Saved data entries
○ ○ ○ ○
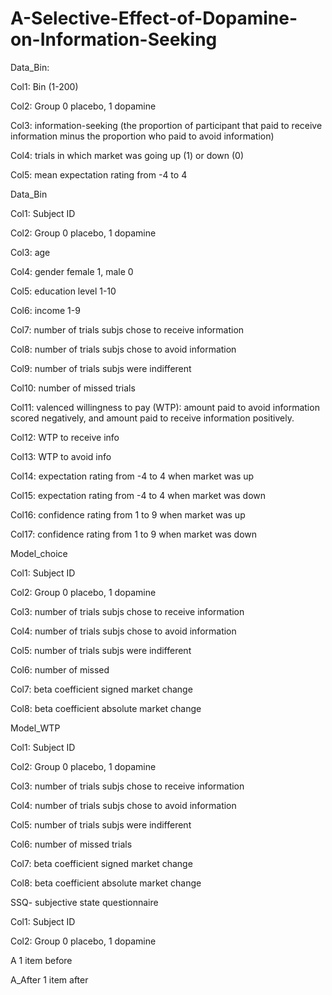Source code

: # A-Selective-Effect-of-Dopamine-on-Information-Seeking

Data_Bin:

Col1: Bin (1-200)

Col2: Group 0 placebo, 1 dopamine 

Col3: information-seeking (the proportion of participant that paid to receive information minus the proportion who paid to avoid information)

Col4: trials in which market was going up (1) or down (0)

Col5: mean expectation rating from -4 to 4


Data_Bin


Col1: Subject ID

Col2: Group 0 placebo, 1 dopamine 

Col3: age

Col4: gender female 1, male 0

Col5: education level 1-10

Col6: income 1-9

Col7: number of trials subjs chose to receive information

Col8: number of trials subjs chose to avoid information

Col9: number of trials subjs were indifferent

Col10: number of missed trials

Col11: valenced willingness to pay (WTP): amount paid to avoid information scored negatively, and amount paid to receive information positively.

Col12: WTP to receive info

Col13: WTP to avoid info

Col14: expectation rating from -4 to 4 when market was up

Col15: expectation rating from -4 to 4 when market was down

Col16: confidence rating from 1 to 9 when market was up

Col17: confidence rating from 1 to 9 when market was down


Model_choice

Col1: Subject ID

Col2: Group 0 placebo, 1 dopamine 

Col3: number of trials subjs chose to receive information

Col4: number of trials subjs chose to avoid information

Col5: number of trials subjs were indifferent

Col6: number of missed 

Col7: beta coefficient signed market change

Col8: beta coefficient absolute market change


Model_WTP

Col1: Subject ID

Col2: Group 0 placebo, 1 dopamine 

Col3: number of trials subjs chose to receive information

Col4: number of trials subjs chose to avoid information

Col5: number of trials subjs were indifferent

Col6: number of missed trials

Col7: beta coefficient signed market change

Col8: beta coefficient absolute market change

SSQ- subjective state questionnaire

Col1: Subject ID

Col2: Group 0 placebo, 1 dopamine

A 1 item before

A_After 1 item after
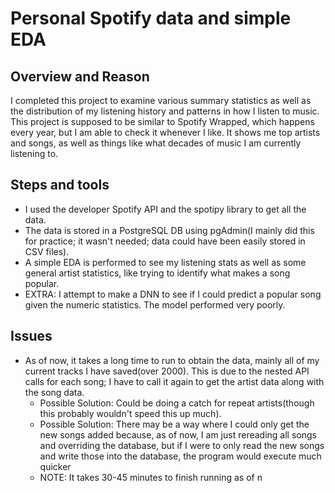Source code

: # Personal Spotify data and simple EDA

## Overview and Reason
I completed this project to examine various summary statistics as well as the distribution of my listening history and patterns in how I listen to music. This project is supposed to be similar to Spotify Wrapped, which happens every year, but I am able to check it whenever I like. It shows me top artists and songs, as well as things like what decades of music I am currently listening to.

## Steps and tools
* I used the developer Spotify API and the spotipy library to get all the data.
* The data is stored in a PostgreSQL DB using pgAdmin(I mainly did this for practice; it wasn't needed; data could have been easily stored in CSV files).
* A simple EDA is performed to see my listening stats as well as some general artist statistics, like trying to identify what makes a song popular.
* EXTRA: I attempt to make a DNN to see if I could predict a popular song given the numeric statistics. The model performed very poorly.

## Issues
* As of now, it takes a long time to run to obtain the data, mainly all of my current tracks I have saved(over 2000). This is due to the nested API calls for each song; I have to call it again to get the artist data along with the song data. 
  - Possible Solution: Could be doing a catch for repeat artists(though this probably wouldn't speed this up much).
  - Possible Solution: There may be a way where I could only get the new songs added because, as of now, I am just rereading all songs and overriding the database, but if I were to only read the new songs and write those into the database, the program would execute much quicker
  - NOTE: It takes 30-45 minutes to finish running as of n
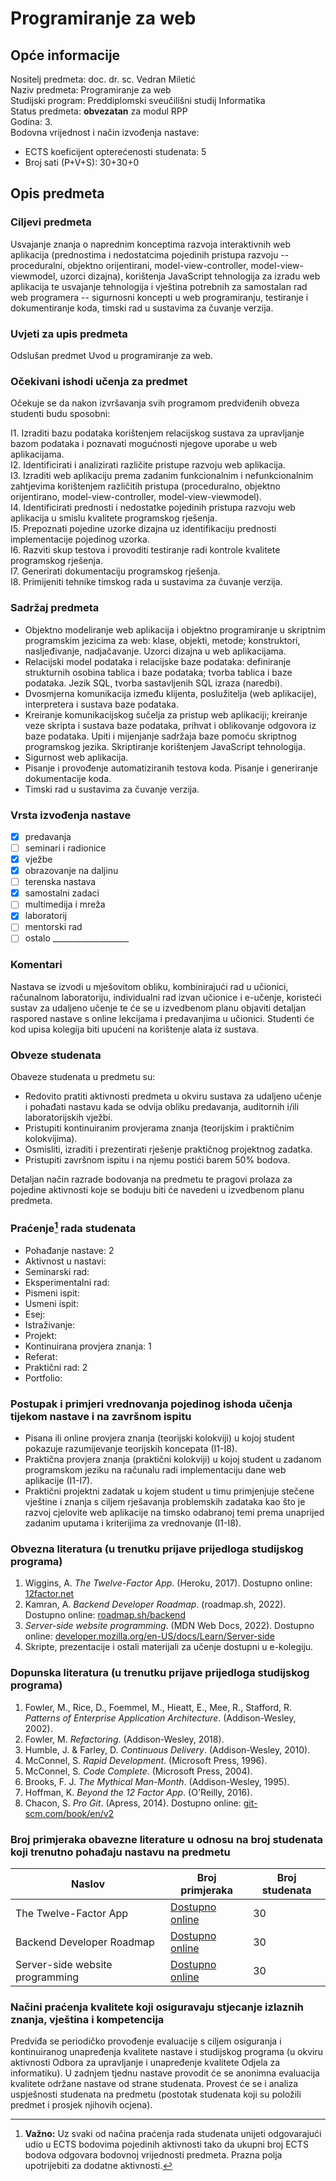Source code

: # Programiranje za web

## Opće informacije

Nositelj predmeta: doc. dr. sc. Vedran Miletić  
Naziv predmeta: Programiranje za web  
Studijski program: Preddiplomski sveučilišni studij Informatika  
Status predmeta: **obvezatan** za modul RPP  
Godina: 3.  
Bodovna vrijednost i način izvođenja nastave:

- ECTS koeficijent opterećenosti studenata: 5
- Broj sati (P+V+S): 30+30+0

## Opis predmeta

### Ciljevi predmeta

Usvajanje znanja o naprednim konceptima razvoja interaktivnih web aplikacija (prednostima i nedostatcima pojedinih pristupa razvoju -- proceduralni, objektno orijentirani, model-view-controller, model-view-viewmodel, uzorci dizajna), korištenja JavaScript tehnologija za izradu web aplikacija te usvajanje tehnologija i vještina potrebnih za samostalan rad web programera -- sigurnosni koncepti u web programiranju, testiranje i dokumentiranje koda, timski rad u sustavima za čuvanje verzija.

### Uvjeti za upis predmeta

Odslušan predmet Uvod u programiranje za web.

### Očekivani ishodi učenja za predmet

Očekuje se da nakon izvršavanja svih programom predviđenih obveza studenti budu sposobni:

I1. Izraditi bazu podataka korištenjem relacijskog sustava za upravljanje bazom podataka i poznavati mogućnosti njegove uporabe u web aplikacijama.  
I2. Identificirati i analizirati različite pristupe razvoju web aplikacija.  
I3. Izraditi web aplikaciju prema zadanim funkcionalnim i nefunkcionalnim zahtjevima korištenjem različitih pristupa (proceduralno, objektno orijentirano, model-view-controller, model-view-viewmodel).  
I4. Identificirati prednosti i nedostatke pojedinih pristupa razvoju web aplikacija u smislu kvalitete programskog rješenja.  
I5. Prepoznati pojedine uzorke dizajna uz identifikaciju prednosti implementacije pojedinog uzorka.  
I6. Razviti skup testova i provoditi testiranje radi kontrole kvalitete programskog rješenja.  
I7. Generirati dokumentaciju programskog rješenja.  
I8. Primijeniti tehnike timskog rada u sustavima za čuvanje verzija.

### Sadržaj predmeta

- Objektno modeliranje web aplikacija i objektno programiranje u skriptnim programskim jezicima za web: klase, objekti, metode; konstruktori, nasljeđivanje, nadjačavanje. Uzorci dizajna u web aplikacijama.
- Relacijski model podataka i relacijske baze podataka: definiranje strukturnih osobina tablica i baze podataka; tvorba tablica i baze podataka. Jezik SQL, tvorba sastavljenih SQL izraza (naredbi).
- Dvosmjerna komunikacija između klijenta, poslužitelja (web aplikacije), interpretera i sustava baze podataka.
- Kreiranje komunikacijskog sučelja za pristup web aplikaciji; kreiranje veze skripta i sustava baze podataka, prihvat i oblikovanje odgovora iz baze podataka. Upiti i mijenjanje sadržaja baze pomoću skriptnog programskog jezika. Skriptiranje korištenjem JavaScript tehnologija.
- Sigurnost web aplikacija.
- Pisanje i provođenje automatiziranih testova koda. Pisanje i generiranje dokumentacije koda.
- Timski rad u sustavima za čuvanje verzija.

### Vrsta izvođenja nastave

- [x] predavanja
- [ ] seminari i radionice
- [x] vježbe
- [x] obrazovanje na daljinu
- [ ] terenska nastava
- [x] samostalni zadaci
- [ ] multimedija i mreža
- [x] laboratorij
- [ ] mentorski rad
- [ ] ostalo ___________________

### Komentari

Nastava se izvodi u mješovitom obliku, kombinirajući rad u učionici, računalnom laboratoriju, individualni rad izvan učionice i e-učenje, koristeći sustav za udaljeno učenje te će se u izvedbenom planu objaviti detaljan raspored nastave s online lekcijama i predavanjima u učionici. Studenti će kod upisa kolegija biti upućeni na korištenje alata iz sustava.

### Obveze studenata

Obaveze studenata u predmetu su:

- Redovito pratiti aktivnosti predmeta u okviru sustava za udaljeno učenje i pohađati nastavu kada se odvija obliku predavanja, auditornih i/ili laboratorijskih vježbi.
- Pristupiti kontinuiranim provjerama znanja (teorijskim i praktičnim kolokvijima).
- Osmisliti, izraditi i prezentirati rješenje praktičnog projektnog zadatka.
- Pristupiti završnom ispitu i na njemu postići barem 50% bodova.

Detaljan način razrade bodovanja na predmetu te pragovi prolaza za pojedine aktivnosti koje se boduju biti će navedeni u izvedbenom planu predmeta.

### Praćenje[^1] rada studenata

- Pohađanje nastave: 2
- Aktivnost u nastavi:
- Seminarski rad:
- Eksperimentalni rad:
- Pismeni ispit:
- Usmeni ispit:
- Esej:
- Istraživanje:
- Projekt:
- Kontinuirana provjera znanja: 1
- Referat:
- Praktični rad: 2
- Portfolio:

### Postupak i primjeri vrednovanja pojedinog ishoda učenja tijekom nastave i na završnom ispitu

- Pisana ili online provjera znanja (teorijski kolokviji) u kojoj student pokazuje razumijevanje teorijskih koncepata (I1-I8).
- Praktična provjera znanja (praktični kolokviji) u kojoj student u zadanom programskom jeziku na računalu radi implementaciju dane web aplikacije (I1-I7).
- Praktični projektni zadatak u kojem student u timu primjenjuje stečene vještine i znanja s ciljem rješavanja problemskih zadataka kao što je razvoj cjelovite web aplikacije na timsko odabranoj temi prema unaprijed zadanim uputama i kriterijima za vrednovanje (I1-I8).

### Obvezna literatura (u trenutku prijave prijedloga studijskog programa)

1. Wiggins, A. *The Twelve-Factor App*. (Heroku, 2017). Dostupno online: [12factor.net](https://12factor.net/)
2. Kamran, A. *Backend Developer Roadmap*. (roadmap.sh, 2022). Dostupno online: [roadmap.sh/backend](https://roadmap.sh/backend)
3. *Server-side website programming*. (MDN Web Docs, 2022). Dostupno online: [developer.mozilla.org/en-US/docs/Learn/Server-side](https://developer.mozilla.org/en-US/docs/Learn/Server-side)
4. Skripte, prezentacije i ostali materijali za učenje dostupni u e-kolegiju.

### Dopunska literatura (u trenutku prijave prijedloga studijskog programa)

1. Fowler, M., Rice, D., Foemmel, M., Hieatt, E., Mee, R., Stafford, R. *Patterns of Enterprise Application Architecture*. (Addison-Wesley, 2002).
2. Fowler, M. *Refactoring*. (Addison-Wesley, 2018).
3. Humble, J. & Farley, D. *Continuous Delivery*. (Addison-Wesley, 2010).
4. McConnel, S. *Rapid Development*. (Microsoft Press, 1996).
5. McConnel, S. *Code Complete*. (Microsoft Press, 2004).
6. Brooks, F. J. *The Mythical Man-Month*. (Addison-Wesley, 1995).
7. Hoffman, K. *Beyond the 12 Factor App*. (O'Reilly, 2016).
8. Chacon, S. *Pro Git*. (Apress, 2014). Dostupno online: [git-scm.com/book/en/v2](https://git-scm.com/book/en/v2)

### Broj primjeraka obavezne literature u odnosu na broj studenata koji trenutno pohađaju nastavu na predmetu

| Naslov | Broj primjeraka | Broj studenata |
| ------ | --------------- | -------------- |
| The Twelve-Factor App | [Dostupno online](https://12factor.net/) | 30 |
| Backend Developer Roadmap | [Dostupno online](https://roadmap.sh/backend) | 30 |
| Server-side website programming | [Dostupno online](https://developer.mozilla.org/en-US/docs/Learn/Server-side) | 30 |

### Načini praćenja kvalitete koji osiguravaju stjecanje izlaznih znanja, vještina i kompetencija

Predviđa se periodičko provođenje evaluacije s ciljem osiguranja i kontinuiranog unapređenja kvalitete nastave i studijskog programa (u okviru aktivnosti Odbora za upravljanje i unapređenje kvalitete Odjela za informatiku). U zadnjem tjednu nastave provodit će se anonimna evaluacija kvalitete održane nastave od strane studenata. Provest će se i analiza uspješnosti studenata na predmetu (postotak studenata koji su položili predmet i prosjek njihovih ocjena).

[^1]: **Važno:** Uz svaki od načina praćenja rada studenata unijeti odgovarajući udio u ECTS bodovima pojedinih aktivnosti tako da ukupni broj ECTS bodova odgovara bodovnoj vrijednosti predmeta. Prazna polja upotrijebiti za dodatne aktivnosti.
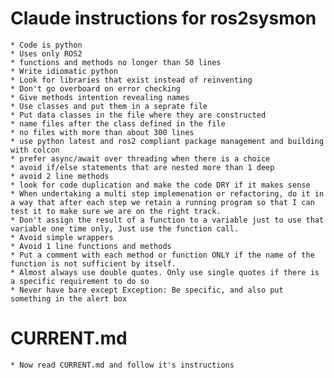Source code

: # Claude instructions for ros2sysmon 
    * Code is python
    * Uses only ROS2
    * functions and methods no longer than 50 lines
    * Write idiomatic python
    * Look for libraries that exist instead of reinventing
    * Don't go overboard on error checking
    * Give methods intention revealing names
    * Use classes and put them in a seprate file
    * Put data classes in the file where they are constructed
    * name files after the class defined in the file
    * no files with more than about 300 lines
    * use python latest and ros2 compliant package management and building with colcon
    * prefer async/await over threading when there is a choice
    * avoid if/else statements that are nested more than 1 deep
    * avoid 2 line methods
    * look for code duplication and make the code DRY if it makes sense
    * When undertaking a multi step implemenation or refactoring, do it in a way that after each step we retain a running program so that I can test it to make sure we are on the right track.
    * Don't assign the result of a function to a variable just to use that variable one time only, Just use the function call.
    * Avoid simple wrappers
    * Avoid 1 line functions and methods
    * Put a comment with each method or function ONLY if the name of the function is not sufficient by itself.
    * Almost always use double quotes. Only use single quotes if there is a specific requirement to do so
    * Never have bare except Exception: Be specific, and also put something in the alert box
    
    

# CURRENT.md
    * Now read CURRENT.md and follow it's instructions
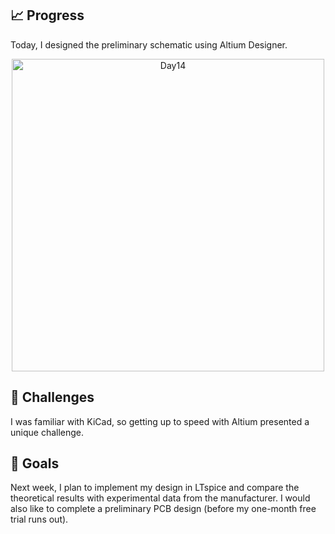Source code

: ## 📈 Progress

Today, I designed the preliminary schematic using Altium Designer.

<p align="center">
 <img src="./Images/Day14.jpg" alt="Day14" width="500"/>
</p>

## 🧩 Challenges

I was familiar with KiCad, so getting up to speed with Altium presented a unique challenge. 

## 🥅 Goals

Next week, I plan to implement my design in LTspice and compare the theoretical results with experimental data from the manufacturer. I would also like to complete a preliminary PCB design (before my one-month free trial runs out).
○ ○ ○ ○
What you have to do: What lines of the data include the word "confidence"? Copy each of them.

Your response:
Col16: confidence rating from 1 to 9 when market was up
Col17: confidence rating from 1 to 9 when market was down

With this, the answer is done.